L'Allemagne et le renouvellement de la stratégie nucléaire française
Germany and the renewal of French nuclear strategy
Jacques Chirac’s speech on l’Île Longue provoked a vigorous reaction in Germany, and has been perceived as a dangerous provocation in the context of the ongoing and difficult negotiations with Iran. However, Germany should accept its responsibilities in the field of nuclear armament, for the sake of the interdependence of the countries of Europe. Deterrence still has a fundamental role in international relations, and gives one country the power to influence another by preventing the use of force. In view of the setback of the French President’s intervention and German unease in security and defence matters, the European dimension must be given a special role in establishing and reinforcing a common strategy, indispensable in today’s world.

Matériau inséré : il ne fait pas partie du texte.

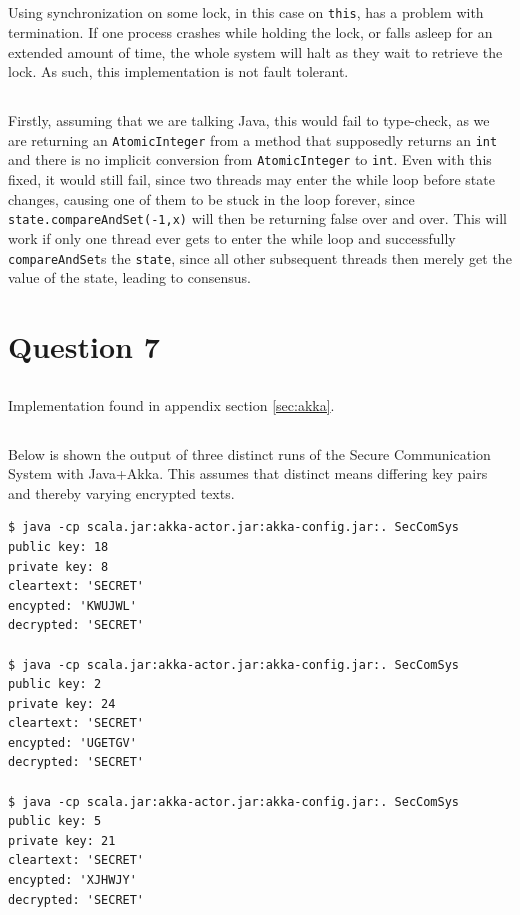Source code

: \documentclass[a5paper]{article}
\begin{document}
\subsection{}
Using synchronization on some lock, in this case on \texttt{this}, has a problem with termination. If one process crashes while holding the lock, or falls asleep for an extended amount of time,
the whole system will halt as they wait to retrieve the lock. As such, this implementation is not fault tolerant.

\subsection{}
Firstly, assuming that we are talking Java, this would fail to type-check, as we are returning an \texttt{AtomicInteger} from a method that supposedly returns an \texttt{int} and there is no implicit conversion from \texttt{AtomicInteger} to \texttt{int}. Even with this fixed, it would still fail, since two threads may enter the while loop before state changes, causing one of them to be stuck in the loop forever, since \texttt{state.compareAndSet(-1,x)} will then be returning false over and over. This will work if only one thread ever gets to enter the while loop and successfully \texttt{compareAndSet}s the \texttt{state}, since all other subsequent threads then merely get the value of the state, leading to consensus.

\section{Question 7}
\subsection{}
Implementation found in appendix section \ref{sec:akka}.

\subsection{}
Below is shown the output of three distinct runs of the Secure Communication System with Java+Akka.
This assumes that distinct means differing key pairs and thereby varying encrypted texts.
\begin{verbatim}
$ java -cp scala.jar:akka-actor.jar:akka-config.jar:. SecComSys
public key: 18
private key: 8
cleartext: 'SECRET'
encypted: 'KWUJWL'
decrypted: 'SECRET'

$ java -cp scala.jar:akka-actor.jar:akka-config.jar:. SecComSys
public key: 2
private key: 24
cleartext: 'SECRET'
encypted: 'UGETGV'
decrypted: 'SECRET'

$ java -cp scala.jar:akka-actor.jar:akka-config.jar:. SecComSys
public key: 5
private key: 21
cleartext: 'SECRET'
encypted: 'XJHWJY'
decrypted: 'SECRET'
\end{verbatim}
\end{document}
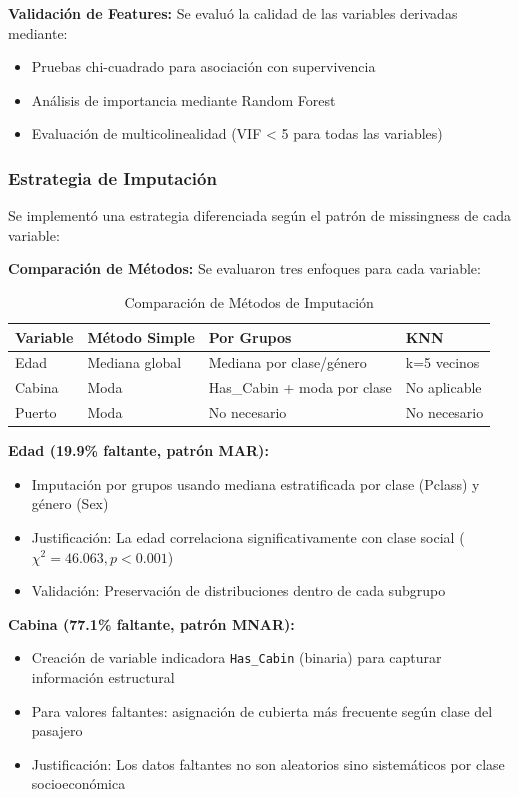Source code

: \documentclass[conference]{IEEEtran}
\begin{document}
\textbf{Validación de Features:}
Se evaluó la calidad de las variables derivadas mediante:
\begin{itemize}
\item Pruebas chi-cuadrado para asociación con supervivencia
\item Análisis de importancia mediante Random Forest
\item Evaluación de multicolinealidad (VIF < 5 para todas las variables)
\end{itemize}

\subsubsection{Estrategia de Imputación}

Se implementó una estrategia diferenciada según el patrón de missingness de cada variable:

\textbf{Comparación de Métodos:}
Se evaluaron tres enfoques para cada variable:
\begin{table}[htbp]
\caption{Comparación de Métodos de Imputación}
\label{tab:imputation_methods}
\begin{center}
\begin{tabular}{|l|l|p{2.75cm}|l|}
\hline
\textbf{Variable} & \textbf{Método Simple} & \textbf{Por Grupos} & \textbf{KNN} \\
\hline
Edad & Mediana global & Mediana por clase/género & k=5 vecinos \\
Cabina & Moda & Has\_Cabin + moda por clase & No aplicable \\
Puerto & Moda & No necesario & No necesario \\
\hline
\end{tabular}
\end{center}
\end{table}

\textbf{Edad (19.9\% faltante, patrón MAR):}
\begin{itemize}
\item Imputación por grupos usando mediana estratificada por clase (Pclass) y género (Sex)
\item Justificación: La edad correlaciona significativamente con clase social ($\chi^2 = 46.063, p < 0.001$)
\item Validación: Preservación de distribuciones dentro de cada subgrupo
\end{itemize}

\textbf{Cabina (77.1\% faltante, patrón MNAR):}
\begin{itemize}
\item Creación de variable indicadora \texttt{Has\_Cabin} (binaria) para capturar información estructural
\item Para valores faltantes: asignación de cubierta más frecuente según clase del pasajero
\item Justificación: Los datos faltantes no son aleatorios sino sistemáticos por clase socioeconómica
\end{itemize}
\end{document}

Nul besoin de long discours pour décrire les réactions suscitées, dans le monde politique allemand, par les déclarations de principes de Jacques Chirac à l’Île Longue le 19 janvier 2006 concernant la doctrine nucléaire française (1). La menace exprimée par le Président d’avoir si besoin est recours à des frappes nucléaires ciblées contre les États voyous et le terrorisme a été largement condamnée dans l’opinion publique allemande. Du côté de la gauche allemande, cette annonce a provoqué une agitation aussi intense que brève. L’abaissement du seuil d’intervention nucléaire, envisagé ouvertement et avec insistance par le président Chirac, ne pouvait certes pas laisser attendre de réactions positives de la part de larges pans de la social-démocratie allemande et des Verts (sans même parler du Linkspartei), opposés depuis toujours, pour des raisons d’ordre moral, à la possession d’armes nucléaires. Cette réaction était prévisible, mais d’autres députés — des libéraux et quelques conservateurs isolés — se sont eux aussi montrés réservés, voire très préoccupés (2).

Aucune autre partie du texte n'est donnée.